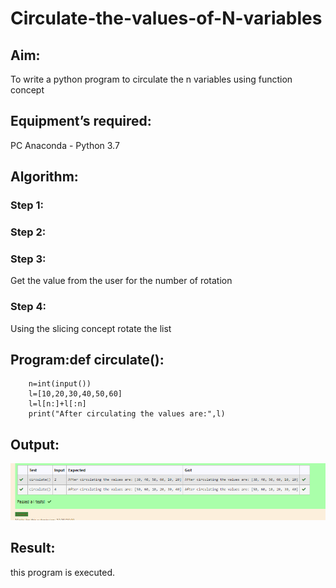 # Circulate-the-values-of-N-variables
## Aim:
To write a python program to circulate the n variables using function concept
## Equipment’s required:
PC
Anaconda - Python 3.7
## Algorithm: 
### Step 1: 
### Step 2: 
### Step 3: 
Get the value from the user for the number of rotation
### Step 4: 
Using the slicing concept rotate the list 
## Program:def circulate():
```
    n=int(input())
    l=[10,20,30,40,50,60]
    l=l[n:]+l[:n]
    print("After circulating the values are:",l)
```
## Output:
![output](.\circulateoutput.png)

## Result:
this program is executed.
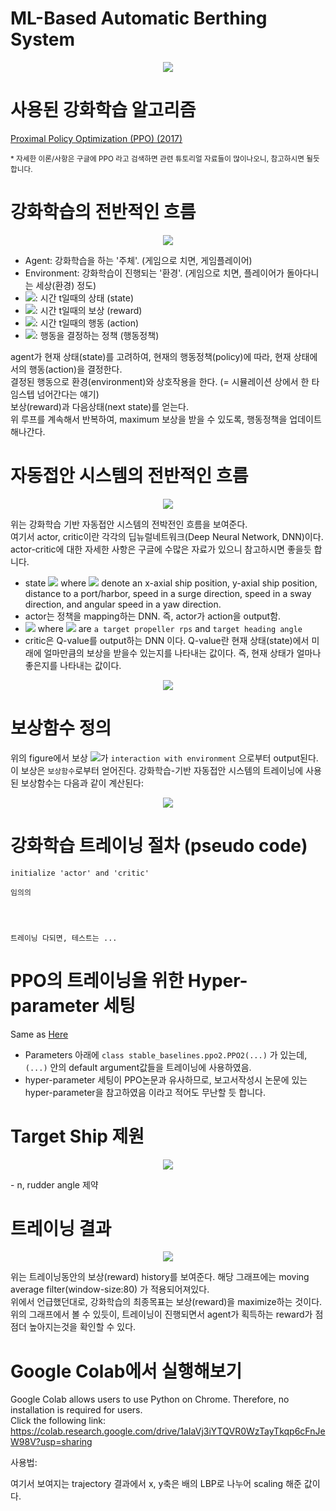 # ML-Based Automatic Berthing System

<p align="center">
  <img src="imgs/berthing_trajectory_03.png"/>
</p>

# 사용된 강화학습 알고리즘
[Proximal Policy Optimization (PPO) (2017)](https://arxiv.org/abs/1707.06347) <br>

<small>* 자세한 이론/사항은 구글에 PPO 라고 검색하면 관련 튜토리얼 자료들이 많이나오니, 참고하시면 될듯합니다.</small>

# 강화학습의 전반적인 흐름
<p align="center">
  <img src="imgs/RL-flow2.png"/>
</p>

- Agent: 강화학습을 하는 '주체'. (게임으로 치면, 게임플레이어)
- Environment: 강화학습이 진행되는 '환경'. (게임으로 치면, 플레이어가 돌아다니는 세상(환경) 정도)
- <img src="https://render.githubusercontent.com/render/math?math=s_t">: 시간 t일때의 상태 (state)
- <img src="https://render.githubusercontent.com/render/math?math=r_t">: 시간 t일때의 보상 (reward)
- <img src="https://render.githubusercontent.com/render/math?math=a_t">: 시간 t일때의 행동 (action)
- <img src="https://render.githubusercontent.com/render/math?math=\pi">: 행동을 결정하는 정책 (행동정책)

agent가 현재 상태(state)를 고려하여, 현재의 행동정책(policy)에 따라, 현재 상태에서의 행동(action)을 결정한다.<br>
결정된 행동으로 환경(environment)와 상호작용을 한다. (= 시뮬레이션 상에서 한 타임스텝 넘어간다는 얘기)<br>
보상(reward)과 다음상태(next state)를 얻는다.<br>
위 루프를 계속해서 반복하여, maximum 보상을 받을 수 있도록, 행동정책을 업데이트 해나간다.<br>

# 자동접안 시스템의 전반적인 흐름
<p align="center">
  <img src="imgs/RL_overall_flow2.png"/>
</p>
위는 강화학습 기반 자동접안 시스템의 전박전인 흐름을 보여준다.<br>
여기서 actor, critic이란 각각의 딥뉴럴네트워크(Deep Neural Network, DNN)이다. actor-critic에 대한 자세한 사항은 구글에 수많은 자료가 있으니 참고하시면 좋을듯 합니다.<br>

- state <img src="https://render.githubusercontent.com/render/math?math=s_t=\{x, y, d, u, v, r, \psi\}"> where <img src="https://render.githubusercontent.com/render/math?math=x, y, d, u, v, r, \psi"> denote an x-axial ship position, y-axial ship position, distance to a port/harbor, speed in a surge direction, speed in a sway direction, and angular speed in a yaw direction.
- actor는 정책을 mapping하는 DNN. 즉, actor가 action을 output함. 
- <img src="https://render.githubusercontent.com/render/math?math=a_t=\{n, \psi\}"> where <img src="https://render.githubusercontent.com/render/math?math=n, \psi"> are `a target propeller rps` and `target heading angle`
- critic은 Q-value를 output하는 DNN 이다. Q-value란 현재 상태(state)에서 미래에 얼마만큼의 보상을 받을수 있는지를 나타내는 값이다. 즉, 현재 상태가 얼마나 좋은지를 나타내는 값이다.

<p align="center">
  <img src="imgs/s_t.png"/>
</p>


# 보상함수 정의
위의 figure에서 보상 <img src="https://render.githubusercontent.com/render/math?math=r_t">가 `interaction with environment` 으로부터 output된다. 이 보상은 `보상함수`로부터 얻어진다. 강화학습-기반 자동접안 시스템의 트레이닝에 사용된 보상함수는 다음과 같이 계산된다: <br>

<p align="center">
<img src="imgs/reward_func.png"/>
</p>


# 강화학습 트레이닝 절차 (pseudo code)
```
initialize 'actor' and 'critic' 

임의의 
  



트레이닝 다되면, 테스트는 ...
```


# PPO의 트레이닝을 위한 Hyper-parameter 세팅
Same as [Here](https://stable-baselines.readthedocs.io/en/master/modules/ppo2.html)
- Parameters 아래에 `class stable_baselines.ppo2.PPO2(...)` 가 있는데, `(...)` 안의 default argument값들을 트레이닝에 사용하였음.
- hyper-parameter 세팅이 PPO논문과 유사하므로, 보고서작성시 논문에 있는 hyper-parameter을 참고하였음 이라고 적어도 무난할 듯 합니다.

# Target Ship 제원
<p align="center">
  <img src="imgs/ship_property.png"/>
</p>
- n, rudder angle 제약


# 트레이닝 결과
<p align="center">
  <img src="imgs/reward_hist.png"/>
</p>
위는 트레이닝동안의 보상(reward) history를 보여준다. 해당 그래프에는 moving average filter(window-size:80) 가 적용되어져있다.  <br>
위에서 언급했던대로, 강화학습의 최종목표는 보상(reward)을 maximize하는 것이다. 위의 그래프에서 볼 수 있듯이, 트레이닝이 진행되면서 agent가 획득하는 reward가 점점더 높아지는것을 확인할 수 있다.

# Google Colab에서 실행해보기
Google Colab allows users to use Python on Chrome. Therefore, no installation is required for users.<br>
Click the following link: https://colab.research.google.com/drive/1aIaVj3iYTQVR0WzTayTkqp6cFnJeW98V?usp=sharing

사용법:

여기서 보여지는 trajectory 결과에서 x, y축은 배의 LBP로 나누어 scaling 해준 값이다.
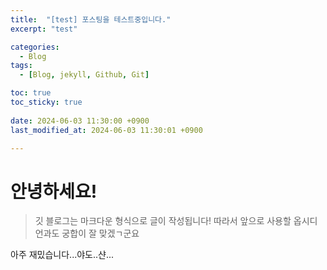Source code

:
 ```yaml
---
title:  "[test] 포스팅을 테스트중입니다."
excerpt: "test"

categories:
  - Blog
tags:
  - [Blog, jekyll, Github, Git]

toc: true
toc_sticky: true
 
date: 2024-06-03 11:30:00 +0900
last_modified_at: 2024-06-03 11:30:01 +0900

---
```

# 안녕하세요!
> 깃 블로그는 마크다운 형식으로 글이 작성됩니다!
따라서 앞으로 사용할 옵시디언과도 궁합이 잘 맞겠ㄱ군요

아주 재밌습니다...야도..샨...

* _Activity_:
The answer must be the whole listing, word for word, with no pictures in it. Please write it out.

* _Expected answer_:
 # Circulate-the-values-of-N-variables
## Aim:
To write a python program to circulate the n variables using function concept
## Equipment’s required:
PC
Anaconda - Python 3.7
## Algorithm: 
### Step 1: 
### Step 2: 
### Step 3: 
Get the value from the user for the number of rotation
### Step 4: 
Using the slicing concept rotate the list 
## Program:def circulate():
```
    n=int(input())
    l=[10,20,30,40,50,60]
    l=l[n:]+l[:n]
    print("After circulating the values are:",l)
```
## Output:
![output](.\circulateoutput.png)

## Result:
this program is executed.
 # ML-Based Automatic Berthing System

<p align="center">
  <img src="imgs/berthing_trajectory_03.png"/>
</p>

# 사용된 강화학습 알고리즘
[Proximal Policy Optimization (PPO) (2017)](https://arxiv.org/abs/1707.06347) <br>

<small>* 자세한 이론/사항은 구글에 PPO 라고 검색하면 관련 튜토리얼 자료들이 많이나오니, 참고하시면 될듯합니다.</small>

# 강화학습의 전반적인 흐름
<p align="center">
  <img src="imgs/RL-flow2.png"/>
</p>

- Agent: 강화학습을 하는 '주체'. (게임으로 치면, 게임플레이어)
- Environment: 강화학습이 진행되는 '환경'. (게임으로 치면, 플레이어가 돌아다니는 세상(환경) 정도)
- <img src="https://render.githubusercontent.com/render/math?math=s_t">: 시간 t일때의 상태 (state)
- <img src="https://render.githubusercontent.com/render/math?math=r_t">: 시간 t일때의 보상 (reward)
- <img src="https://render.githubusercontent.com/render/math?math=a_t">: 시간 t일때의 행동 (action)
- <img src="https://render.githubusercontent.com/render/math?math=\pi">: 행동을 결정하는 정책 (행동정책)

agent가 현재 상태(state)를 고려하여, 현재의 행동정책(policy)에 따라, 현재 상태에서의 행동(action)을 결정한다.<br>
결정된 행동으로 환경(environment)와 상호작용을 한다. (= 시뮬레이션 상에서 한 타임스텝 넘어간다는 얘기)<br>
보상(reward)과 다음상태(next state)를 얻는다.<br>
위 루프를 계속해서 반복하여, maximum 보상을 받을 수 있도록, 행동정책을 업데이트 해나간다.<br>

# 자동접안 시스템의 전반적인 흐름
<p align="center">
  <img src="imgs/RL_overall_flow2.png"/>
</p>
위는 강화학습 기반 자동접안 시스템의 전박전인 흐름을 보여준다.<br>
여기서 actor, critic이란 각각의 딥뉴럴네트워크(Deep Neural Network, DNN)이다. actor-critic에 대한 자세한 사항은 구글에 수많은 자료가 있으니 참고하시면 좋을듯 합니다.<br>

- state <img src="https://render.githubusercontent.com/render/math?math=s_t=\{x, y, d, u, v, r, \psi\}"> where <img src="https://render.githubusercontent.com/render/math?math=x, y, d, u, v, r, \psi"> denote an x-axial ship position, y-axial ship position, distance to a port/harbor, speed in a surge direction, speed in a sway direction, and angular speed in a yaw direction.
- actor는 정책을 mapping하는 DNN. 즉, actor가 action을 output함. 
- <img src="https://render.githubusercontent.com/render/math?math=a_t=\{n, \psi\}"> where <img src="https://render.githubusercontent.com/render/math?math=n, \psi"> are `a target propeller rps` and `target heading angle`
- critic은 Q-value를 output하는 DNN 이다. Q-value란 현재 상태(state)에서 미래에 얼마만큼의 보상을 받을수 있는지를 나타내는 값이다. 즉, 현재 상태가 얼마나 좋은지를 나타내는 값이다.

<p align="center">
  <img src="imgs/s_t.png"/>
</p>


# 보상함수 정의
위의 figure에서 보상 <img src="https://render.githubusercontent.com/render/math?math=r_t">가 `interaction with environment` 으로부터 output된다. 이 보상은 `보상함수`로부터 얻어진다. 강화학습-기반 자동접안 시스템의 트레이닝에 사용된 보상함수는 다음과 같이 계산된다: <br>

<p align="center">
<img src="imgs/reward_func.png"/>
</p>


# 강화학습 트레이닝 절차 (pseudo code)
```
initialize 'actor' and 'critic' 

임의의 
  



트레이닝 다되면, 테스트는 ...
```


# PPO의 트레이닝을 위한 Hyper-parameter 세팅
Same as [Here](https://stable-baselines.readthedocs.io/en/master/modules/ppo2.html)
- Parameters 아래에 `class stable_baselines.ppo2.PPO2(...)` 가 있는데, `(...)` 안의 default argument값들을 트레이닝에 사용하였음.
- hyper-parameter 세팅이 PPO논문과 유사하므로, 보고서작성시 논문에 있는 hyper-parameter을 참고하였음 이라고 적어도 무난할 듯 합니다.

# Target Ship 제원
<p align="center">
  <img src="imgs/ship_property.png"/>
</p>
- n, rudder angle 제약


# 트레이닝 결과
<p align="center">
  <img src="imgs/reward_hist.png"/>
</p>
위는 트레이닝동안의 보상(reward) history를 보여준다. 해당 그래프에는 moving average filter(window-size:80) 가 적용되어져있다.  <br>
위에서 언급했던대로, 강화학습의 최종목표는 보상(reward)을 maximize하는 것이다. 위의 그래프에서 볼 수 있듯이, 트레이닝이 진행되면서 agent가 획득하는 reward가 점점더 높아지는것을 확인할 수 있다.

# Google Colab에서 실행해보기
Google Colab allows users to use Python on Chrome. Therefore, no installation is required for users.<br>
Click the following link: https://colab.research.google.com/drive/1aIaVj3iYTQVR0WzTayTkqp6cFnJeW98V?usp=sharing

사용법:

여기서 보여지는 trajectory 결과에서 x, y축은 배의 LBP로 나누어 scaling 해준 값이다.
Source code

:
 ```yaml
---
title:  "[test] 포스팅을 테스트중입니다."
excerpt: "test"

categories:
  - Blog
tags:
  - [Blog, jekyll, Github, Git]

toc: true
toc_sticky: true
 
date: 2024-06-03 11:30:00 +0900
last_modified_at: 2024-06-03 11:30:01 +0900

---
```

# 안녕하세요!
> 깃 블로그는 마크다운 형식으로 글이 작성됩니다!
따라서 앞으로 사용할 옵시디언과도 궁합이 잘 맞겠ㄱ군요

아주 재밌습니다...야도..샨...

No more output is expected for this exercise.